The Dow Jones Industrial Average .DJI fell 98.68 points,
or 0.38%, to 25,764, the S&P 500 .SPX lost 16.79 points, or
0.58%, to 2,859.53 and the Nasdaq Composite .IXIC dropped
81.76 points, or 1.04%, to 7,816.29.
Markets appeared to get a lift earlier in the session as the
United States and Canada announced a deal to remove tariffs on
Canadian steel and aluminum in exchange for new curbs to keep
dumped metals from China and other countries out of the U.S.,
paving the way for a similar pact with Mexico. U.S. consumer sentiment jumped to a 15-year high in early
May amid growing confidence over the economy's outlook, but much
of the surge was recorded before an escalation in the U.S.-China
trade war, which could hurt activity. Shares of Deere & Co DE.N fell 7.7% after the agriculture
equipment maker cut its full-year outlook, as the trade war
threatens to hit farm incomes further. The pan-European STOXX 600 index .STOXX lost 0.36%.

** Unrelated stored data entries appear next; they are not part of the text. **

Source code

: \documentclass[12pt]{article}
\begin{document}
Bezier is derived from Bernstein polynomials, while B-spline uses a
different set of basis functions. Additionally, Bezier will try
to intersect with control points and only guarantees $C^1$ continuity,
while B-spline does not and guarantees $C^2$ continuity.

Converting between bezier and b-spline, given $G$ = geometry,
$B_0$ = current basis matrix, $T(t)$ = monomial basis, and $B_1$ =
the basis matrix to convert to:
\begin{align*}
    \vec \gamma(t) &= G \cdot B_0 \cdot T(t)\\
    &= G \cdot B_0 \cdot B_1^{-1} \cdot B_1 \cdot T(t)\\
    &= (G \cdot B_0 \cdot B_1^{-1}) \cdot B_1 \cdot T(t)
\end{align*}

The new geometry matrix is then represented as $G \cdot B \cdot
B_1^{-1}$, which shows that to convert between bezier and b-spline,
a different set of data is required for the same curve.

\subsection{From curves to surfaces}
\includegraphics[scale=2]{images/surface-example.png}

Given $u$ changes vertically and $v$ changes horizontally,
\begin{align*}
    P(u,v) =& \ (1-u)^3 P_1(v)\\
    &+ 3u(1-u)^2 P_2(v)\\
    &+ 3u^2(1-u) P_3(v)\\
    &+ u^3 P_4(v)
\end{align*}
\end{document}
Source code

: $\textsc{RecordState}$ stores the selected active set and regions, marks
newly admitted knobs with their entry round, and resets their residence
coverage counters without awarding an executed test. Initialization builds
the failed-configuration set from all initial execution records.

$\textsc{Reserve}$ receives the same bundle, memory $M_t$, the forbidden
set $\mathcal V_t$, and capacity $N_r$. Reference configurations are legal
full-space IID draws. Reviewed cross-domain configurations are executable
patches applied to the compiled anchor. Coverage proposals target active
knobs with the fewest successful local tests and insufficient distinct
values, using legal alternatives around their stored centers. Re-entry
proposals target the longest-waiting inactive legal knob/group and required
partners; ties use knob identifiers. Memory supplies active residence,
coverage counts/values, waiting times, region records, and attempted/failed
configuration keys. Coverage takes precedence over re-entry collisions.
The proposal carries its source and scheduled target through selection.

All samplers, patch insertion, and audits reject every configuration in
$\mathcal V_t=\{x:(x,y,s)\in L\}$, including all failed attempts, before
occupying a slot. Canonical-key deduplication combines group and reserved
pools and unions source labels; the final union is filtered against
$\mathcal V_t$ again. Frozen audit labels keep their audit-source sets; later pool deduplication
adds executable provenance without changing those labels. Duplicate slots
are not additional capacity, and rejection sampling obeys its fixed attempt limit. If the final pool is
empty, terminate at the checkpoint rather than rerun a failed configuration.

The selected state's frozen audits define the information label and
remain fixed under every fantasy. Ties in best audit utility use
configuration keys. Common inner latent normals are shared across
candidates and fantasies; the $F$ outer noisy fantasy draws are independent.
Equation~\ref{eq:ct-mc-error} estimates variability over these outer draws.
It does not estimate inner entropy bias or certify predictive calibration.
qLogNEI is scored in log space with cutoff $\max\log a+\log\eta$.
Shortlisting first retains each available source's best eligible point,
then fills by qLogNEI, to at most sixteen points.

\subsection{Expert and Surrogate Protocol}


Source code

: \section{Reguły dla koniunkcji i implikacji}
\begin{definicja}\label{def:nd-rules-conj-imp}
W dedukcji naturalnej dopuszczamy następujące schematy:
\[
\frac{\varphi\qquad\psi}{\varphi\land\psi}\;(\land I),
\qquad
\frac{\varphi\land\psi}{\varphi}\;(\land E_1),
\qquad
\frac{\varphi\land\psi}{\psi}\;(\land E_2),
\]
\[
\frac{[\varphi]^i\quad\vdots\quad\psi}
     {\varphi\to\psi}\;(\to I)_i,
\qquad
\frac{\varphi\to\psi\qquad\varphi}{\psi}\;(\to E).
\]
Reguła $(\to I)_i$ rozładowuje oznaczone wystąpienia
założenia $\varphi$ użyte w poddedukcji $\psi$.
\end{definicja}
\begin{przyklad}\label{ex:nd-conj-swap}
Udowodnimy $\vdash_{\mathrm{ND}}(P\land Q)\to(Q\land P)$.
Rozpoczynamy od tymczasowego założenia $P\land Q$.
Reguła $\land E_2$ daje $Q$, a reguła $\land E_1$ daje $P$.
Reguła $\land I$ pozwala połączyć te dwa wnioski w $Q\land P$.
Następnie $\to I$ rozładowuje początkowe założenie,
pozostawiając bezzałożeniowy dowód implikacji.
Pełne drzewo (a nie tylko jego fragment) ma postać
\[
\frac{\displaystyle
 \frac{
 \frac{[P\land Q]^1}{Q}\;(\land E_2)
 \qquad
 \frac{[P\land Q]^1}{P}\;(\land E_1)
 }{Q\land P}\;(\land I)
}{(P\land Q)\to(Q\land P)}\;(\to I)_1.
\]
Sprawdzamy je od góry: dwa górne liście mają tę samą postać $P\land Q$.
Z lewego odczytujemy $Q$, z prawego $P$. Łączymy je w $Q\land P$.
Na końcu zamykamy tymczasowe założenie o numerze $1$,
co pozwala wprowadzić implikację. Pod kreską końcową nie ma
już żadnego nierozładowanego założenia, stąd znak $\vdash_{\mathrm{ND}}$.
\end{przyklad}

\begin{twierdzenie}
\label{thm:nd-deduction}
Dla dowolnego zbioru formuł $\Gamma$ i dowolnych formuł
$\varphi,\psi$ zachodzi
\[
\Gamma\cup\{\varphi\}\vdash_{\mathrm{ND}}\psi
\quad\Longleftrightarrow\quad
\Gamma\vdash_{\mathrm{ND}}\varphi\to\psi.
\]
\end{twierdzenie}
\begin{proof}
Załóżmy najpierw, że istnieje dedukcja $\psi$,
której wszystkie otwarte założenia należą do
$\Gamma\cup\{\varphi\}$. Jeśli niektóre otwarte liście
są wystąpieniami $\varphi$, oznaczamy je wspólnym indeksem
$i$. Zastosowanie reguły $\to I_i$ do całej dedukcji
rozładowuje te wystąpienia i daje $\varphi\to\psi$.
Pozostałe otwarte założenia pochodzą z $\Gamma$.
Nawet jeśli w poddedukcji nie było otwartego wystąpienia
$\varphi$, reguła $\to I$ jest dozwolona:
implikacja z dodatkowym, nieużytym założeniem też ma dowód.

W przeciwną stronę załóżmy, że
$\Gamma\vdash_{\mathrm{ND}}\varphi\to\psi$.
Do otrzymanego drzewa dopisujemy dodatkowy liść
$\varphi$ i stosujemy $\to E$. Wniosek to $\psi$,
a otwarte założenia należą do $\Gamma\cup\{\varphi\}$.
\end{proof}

In currencies, the Chinese yuan fell as far as 6.949 against
the dollar CNH= on Friday, its weakest since Nov. 30.
The dollar index .DXY , which measures the greenback
against a basket of currencies, rose 0.17%, with the euro EUR=
down 0.16% to $1.1154. Concern about next week's European
parliamentary elections dented demand for the euro. Sterling hit a four-month low after cross-party Brexit talks
collapsed and concern grew about the impact Prime Minister
Theresa May's likely resignation would have on Britain's exit
from the European Union. German bond yields DE10YT=RR fell back toward 2-1/2-year
lows following the escalating trade tensions and collapse of
Brexit talks. U.S. Treasury yields fell as traders sought safe-haven
assets. Benchmark U.S. 10-year notes US10YT=RR last rose 3/32 in
price to yield 2.3944%, from 2.405% late on Thursday.
U.S. crude CLcv1 settled down 0.2% at $62.76 a barrel, and
Brent LCOcv1 settled at $72.21 a barrel, down 0.6%.